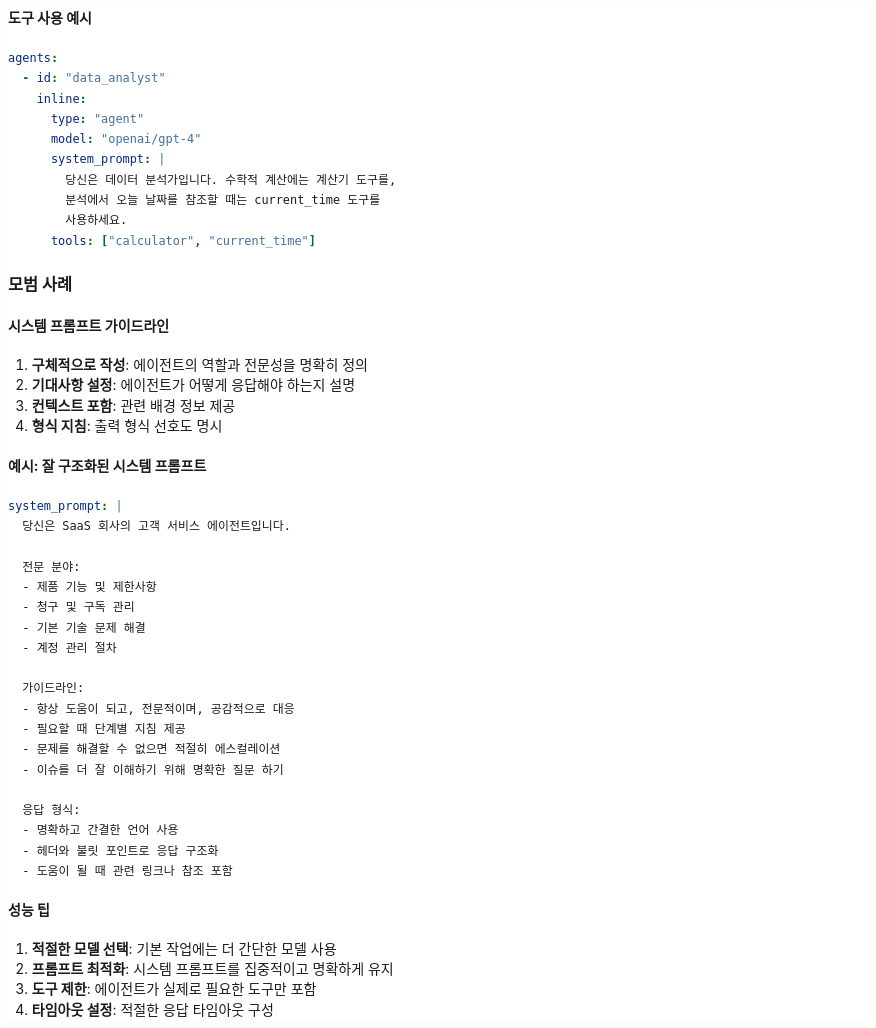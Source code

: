 #### 도구 사용 예시

```yaml
agents:
  - id: "data_analyst"
    inline:
      type: "agent"
      model: "openai/gpt-4"
      system_prompt: |
        당신은 데이터 분석가입니다. 수학적 계산에는 계산기 도구를,
        분석에서 오늘 날짜를 참조할 때는 current_time 도구를
        사용하세요.
      tools: ["calculator", "current_time"]
```

### 모범 사례

#### 시스템 프롬프트 가이드라인

1. **구체적으로 작성**: 에이전트의 역할과 전문성을 명확히 정의
2. **기대사항 설정**: 에이전트가 어떻게 응답해야 하는지 설명
3. **컨텍스트 포함**: 관련 배경 정보 제공
4. **형식 지침**: 출력 형식 선호도 명시

#### 예시: 잘 구조화된 시스템 프롬프트

```yaml
system_prompt: |
  당신은 SaaS 회사의 고객 서비스 에이전트입니다.
  
  전문 분야:
  - 제품 기능 및 제한사항
  - 청구 및 구독 관리
  - 기본 기술 문제 해결
  - 계정 관리 절차
  
  가이드라인:
  - 항상 도움이 되고, 전문적이며, 공감적으로 대응
  - 필요할 때 단계별 지침 제공
  - 문제를 해결할 수 없으면 적절히 에스컬레이션
  - 이슈를 더 잘 이해하기 위해 명확한 질문 하기
  
  응답 형식:
  - 명확하고 간결한 언어 사용
  - 헤더와 불릿 포인트로 응답 구조화
  - 도움이 될 때 관련 링크나 참조 포함
```

#### 성능 팁

1. **적절한 모델 선택**: 기본 작업에는 더 간단한 모델 사용
2. **프롬프트 최적화**: 시스템 프롬프트를 집중적이고 명확하게 유지
3. **도구 제한**: 에이전트가 실제로 필요한 도구만 포함
4. **타임아웃 설정**: 적절한 응답 타임아웃 구성
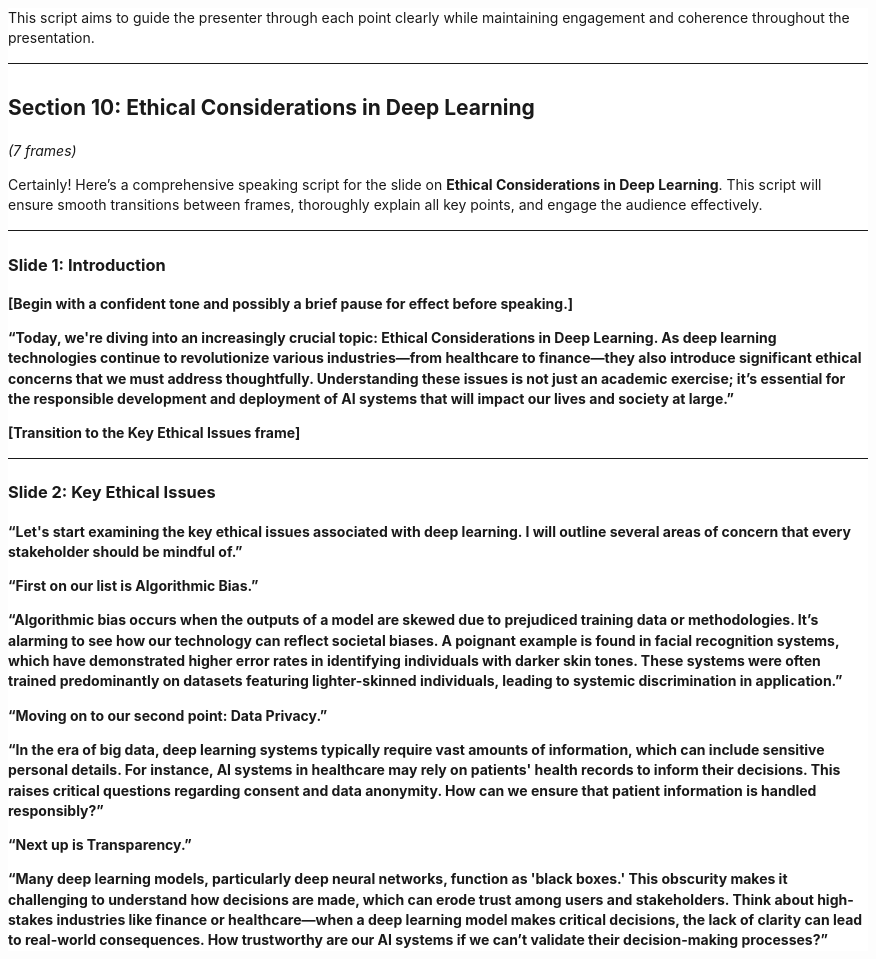 This script aims to guide the presenter through each point clearly while maintaining engagement and coherence throughout the presentation.

---

## Section 10: Ethical Considerations in Deep Learning
*(7 frames)*

Certainly! Here’s a comprehensive speaking script for the slide on **Ethical Considerations in Deep Learning**. This script will ensure smooth transitions between frames, thoroughly explain all key points, and engage the audience effectively.

---

### Slide 1: Introduction

**[Begin with a confident tone and possibly a brief pause for effect before speaking.]**

**“Today, we're diving into an increasingly crucial topic: Ethical Considerations in Deep Learning. As deep learning technologies continue to revolutionize various industries—from healthcare to finance—they also introduce significant ethical concerns that we must address thoughtfully. Understanding these issues is not just an academic exercise; it’s essential for the responsible development and deployment of AI systems that will impact our lives and society at large.”**

**[Transition to the Key Ethical Issues frame]**

---

### Slide 2: Key Ethical Issues

**“Let's start examining the key ethical issues associated with deep learning. I will outline several areas of concern that every stakeholder should be mindful of.”**

**“First on our list is Algorithmic Bias.”** 

**“Algorithmic bias occurs when the outputs of a model are skewed due to prejudiced training data or methodologies. It’s alarming to see how our technology can reflect societal biases. A poignant example is found in facial recognition systems, which have demonstrated higher error rates in identifying individuals with darker skin tones. These systems were often trained predominantly on datasets featuring lighter-skinned individuals, leading to systemic discrimination in application.”**

**“Moving on to our second point: Data Privacy.”**

**“In the era of big data, deep learning systems typically require vast amounts of information, which can include sensitive personal details. For instance, AI systems in healthcare may rely on patients' health records to inform their decisions. This raises critical questions regarding consent and data anonymity. How can we ensure that patient information is handled responsibly?”**

**“Next up is Transparency.”**

**“Many deep learning models, particularly deep neural networks, function as 'black boxes.' This obscurity makes it challenging to understand how decisions are made, which can erode trust among users and stakeholders. Think about high-stakes industries like finance or healthcare—when a deep learning model makes critical decisions, the lack of clarity can lead to real-world consequences. How trustworthy are our AI systems if we can’t validate their decision-making processes?”**
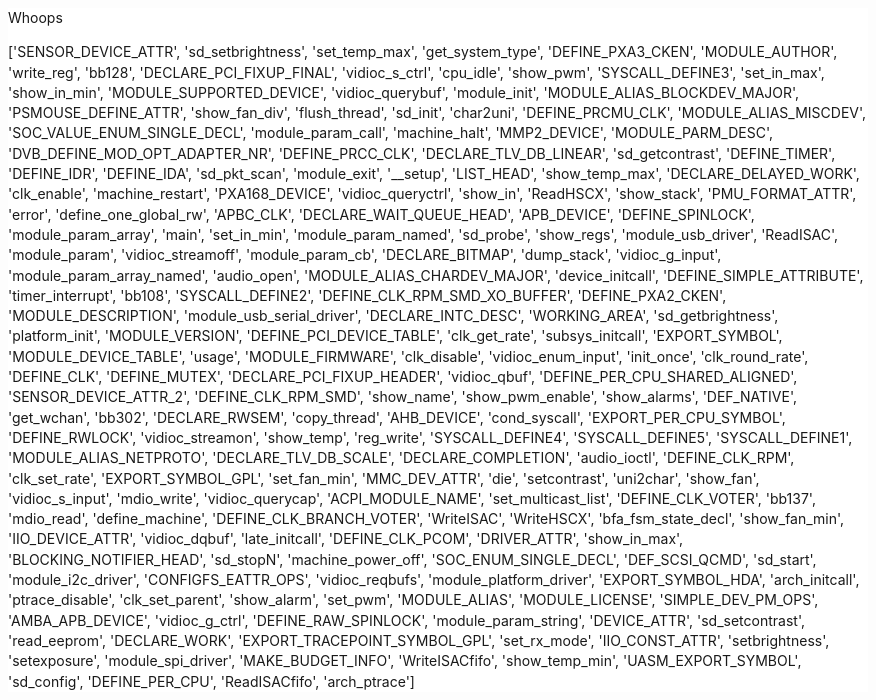 Whoops


['SENSOR_DEVICE_ATTR', 'sd_setbrightness', 'set_temp_max', 'get_system_type', 'DEFINE_PXA3_CKEN', 'MODULE_AUTHOR', 'write_reg', 'bb128', 'DECLARE_PCI_FIXUP_FINAL', 'vidioc_s_ctrl', 'cpu_idle', 'show_pwm', 'SYSCALL_DEFINE3', 'set_in_max', 'show_in_min', 'MODULE_SUPPORTED_DEVICE', 'vidioc_querybuf', 'module_init', 'MODULE_ALIAS_BLOCKDEV_MAJOR', 'PSMOUSE_DEFINE_ATTR', 'show_fan_div', 'flush_thread', 'sd_init', 'char2uni', 'DEFINE_PRCMU_CLK', 'MODULE_ALIAS_MISCDEV', 'SOC_VALUE_ENUM_SINGLE_DECL', 'module_param_call', 'machine_halt', 'MMP2_DEVICE', 'MODULE_PARM_DESC', 'DVB_DEFINE_MOD_OPT_ADAPTER_NR', 'DEFINE_PRCC_CLK', 'DECLARE_TLV_DB_LINEAR', 'sd_getcontrast', 'DEFINE_TIMER', 'DEFINE_IDR', 'DEFINE_IDA', 'sd_pkt_scan', 'module_exit', '__setup', 'LIST_HEAD', 'show_temp_max', 'DECLARE_DELAYED_WORK', 'clk_enable', 'machine_restart', 'PXA168_DEVICE', 'vidioc_queryctrl', 'show_in', 'ReadHSCX', 'show_stack', 'PMU_FORMAT_ATTR', 'error', 'define_one_global_rw', 'APBC_CLK', 'DECLARE_WAIT_QUEUE_HEAD', 'APB_DEVICE', 'DEFINE_SPINLOCK', 'module_param_array', 'main', 'set_in_min', 'module_param_named', 'sd_probe', 'show_regs', 'module_usb_driver', 'ReadISAC', 'module_param', 'vidioc_streamoff', 'module_param_cb', 'DECLARE_BITMAP', 'dump_stack', 'vidioc_g_input', 'module_param_array_named', 'audio_open', 'MODULE_ALIAS_CHARDEV_MAJOR', 'device_initcall', 'DEFINE_SIMPLE_ATTRIBUTE', 'timer_interrupt', 'bb108', 'SYSCALL_DEFINE2', 'DEFINE_CLK_RPM_SMD_XO_BUFFER', 'DEFINE_PXA2_CKEN', 'MODULE_DESCRIPTION', 'module_usb_serial_driver', 'DECLARE_INTC_DESC', 'WORKING_AREA', 'sd_getbrightness', 'platform_init', 'MODULE_VERSION', 'DEFINE_PCI_DEVICE_TABLE', 'clk_get_rate', 'subsys_initcall', 'EXPORT_SYMBOL', 'MODULE_DEVICE_TABLE', 'usage', 'MODULE_FIRMWARE', 'clk_disable', 'vidioc_enum_input', 'init_once', 'clk_round_rate', 'DEFINE_CLK', 'DEFINE_MUTEX', 'DECLARE_PCI_FIXUP_HEADER', 'vidioc_qbuf', 'DEFINE_PER_CPU_SHARED_ALIGNED', 'SENSOR_DEVICE_ATTR_2', 'DEFINE_CLK_RPM_SMD', 'show_name', 'show_pwm_enable', 'show_alarms', 'DEF_NATIVE', 'get_wchan', 'bb302', 'DECLARE_RWSEM', 'copy_thread', 'AHB_DEVICE', 'cond_syscall', 'EXPORT_PER_CPU_SYMBOL', 'DEFINE_RWLOCK', 'vidioc_streamon', 'show_temp', 'reg_write', 'SYSCALL_DEFINE4', 'SYSCALL_DEFINE5', 'SYSCALL_DEFINE1', 'MODULE_ALIAS_NETPROTO', 'DECLARE_TLV_DB_SCALE', 'DECLARE_COMPLETION', 'audio_ioctl', 'DEFINE_CLK_RPM', 'clk_set_rate', 'EXPORT_SYMBOL_GPL', 'set_fan_min', 'MMC_DEV_ATTR', 'die', 'setcontrast', 'uni2char', 'show_fan', 'vidioc_s_input', 'mdio_write', 'vidioc_querycap', 'ACPI_MODULE_NAME', 'set_multicast_list', 'DEFINE_CLK_VOTER', 'bb137', 'mdio_read', 'define_machine', 'DEFINE_CLK_BRANCH_VOTER', 'WriteISAC', 'WriteHSCX', 'bfa_fsm_state_decl', 'show_fan_min', 'IIO_DEVICE_ATTR', 'vidioc_dqbuf', 'late_initcall', 'DEFINE_CLK_PCOM', 'DRIVER_ATTR', 'show_in_max', 'BLOCKING_NOTIFIER_HEAD', 'sd_stopN', 'machine_power_off', 'SOC_ENUM_SINGLE_DECL', 'DEF_SCSI_QCMD', 'sd_start', 'module_i2c_driver', 'CONFIGFS_EATTR_OPS', 'vidioc_reqbufs', 'module_platform_driver', 'EXPORT_SYMBOL_HDA', 'arch_initcall', 'ptrace_disable', 'clk_set_parent', 'show_alarm', 'set_pwm', 'MODULE_ALIAS', 'MODULE_LICENSE', 'SIMPLE_DEV_PM_OPS', 'AMBA_APB_DEVICE', 'vidioc_g_ctrl', 'DEFINE_RAW_SPINLOCK', 'module_param_string', 'DEVICE_ATTR', 'sd_setcontrast', 'read_eeprom', 'DECLARE_WORK', 'EXPORT_TRACEPOINT_SYMBOL_GPL', 'set_rx_mode', 'IIO_CONST_ATTR', 'setbrightness', 'setexposure', 'module_spi_driver', 'MAKE_BUDGET_INFO', 'WriteISACfifo', 'show_temp_min', 'UASM_EXPORT_SYMBOL', 'sd_config', 'DEFINE_PER_CPU', 'ReadISACfifo', 'arch_ptrace']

+++++

The problem. Every line above with the word "Algorithmic" is to be copied out.

Answer to this exercise.
**“First on our list is Algorithmic Bias.”** 
**“Algorithmic bias occurs when the outputs of a model are skewed due to prejudiced training data or methodologies. It’s alarming to see how our technology can reflect societal biases. A poignant example is found in facial recognition systems, which have demonstrated higher error rates in identifying individuals with darker skin tones. These systems were often trained predominantly on datasets featuring lighter-skinned individuals, leading to systemic discrimination in application.”**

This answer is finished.